What is being asked
The word to look for is "localhost". Report every line of the entries below that has it.

Material provided

===

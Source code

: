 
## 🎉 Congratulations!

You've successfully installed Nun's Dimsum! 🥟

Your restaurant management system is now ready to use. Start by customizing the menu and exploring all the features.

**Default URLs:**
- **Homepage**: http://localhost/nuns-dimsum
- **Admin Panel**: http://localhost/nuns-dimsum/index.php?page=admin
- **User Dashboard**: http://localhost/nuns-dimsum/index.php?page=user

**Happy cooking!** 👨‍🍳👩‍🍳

===

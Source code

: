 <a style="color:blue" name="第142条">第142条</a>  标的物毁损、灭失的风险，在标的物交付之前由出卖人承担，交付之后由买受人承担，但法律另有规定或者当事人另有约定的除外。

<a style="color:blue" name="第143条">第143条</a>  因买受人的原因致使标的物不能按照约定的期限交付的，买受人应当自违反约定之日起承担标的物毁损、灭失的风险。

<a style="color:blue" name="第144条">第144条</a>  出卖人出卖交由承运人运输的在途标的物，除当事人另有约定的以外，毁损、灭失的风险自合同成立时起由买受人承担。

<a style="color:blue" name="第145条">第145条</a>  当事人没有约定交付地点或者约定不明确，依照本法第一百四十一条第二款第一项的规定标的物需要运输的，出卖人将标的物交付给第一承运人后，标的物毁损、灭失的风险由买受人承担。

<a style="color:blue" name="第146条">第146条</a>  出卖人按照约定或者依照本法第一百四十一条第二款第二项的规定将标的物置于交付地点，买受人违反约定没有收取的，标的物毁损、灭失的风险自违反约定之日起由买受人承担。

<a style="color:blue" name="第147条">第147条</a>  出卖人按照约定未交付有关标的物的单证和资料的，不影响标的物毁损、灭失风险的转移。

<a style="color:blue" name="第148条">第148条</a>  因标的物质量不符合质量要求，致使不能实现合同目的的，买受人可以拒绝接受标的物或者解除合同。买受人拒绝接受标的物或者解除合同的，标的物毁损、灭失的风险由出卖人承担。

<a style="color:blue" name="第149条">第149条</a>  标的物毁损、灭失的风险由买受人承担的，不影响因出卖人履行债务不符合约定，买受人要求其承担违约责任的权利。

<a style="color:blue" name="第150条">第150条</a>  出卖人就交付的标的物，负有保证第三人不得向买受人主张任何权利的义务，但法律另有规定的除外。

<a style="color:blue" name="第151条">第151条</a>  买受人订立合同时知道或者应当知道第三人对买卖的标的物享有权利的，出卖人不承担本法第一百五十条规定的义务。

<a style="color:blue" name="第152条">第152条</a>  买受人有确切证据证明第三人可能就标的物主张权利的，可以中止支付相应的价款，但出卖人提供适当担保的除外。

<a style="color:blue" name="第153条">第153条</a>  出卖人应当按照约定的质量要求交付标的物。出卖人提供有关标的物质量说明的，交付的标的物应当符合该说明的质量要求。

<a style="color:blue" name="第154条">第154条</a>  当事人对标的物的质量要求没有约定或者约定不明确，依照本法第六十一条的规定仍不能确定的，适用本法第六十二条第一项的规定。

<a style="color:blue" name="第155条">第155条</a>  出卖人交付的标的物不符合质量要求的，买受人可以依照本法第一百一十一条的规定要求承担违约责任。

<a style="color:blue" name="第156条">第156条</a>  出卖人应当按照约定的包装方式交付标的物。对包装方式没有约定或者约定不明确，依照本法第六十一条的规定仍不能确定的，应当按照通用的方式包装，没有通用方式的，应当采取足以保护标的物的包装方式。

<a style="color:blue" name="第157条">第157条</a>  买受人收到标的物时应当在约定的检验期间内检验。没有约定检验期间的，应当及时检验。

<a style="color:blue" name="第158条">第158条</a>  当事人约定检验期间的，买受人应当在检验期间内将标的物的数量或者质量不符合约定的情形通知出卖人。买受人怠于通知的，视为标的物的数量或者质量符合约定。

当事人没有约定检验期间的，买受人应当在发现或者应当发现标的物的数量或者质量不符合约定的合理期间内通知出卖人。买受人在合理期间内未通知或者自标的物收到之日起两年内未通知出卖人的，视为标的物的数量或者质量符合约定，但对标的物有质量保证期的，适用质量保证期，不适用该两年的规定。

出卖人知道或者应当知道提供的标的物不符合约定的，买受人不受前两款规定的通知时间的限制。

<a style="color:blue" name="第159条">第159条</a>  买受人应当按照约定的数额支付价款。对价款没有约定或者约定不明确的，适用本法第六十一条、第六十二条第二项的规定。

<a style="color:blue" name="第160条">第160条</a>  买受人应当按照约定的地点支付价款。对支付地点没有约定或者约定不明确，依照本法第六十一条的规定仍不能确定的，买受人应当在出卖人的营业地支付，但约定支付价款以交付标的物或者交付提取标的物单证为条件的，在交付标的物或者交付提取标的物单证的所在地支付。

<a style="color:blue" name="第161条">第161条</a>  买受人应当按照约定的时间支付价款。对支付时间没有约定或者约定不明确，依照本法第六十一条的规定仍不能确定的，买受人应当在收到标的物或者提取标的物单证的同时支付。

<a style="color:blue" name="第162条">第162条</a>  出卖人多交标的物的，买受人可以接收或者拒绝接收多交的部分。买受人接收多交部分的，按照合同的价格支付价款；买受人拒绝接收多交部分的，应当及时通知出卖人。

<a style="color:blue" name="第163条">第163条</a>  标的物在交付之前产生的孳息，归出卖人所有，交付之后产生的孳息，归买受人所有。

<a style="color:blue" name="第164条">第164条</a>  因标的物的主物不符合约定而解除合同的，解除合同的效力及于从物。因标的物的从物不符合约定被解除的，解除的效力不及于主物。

===

Your response
- **Homepage**: http://localhost/nuns-dimsum
- **Admin Panel**: http://localhost/nuns-dimsum/index.php?page=admin
- **User Dashboard**: http://localhost/nuns-dimsum/index.php?page=user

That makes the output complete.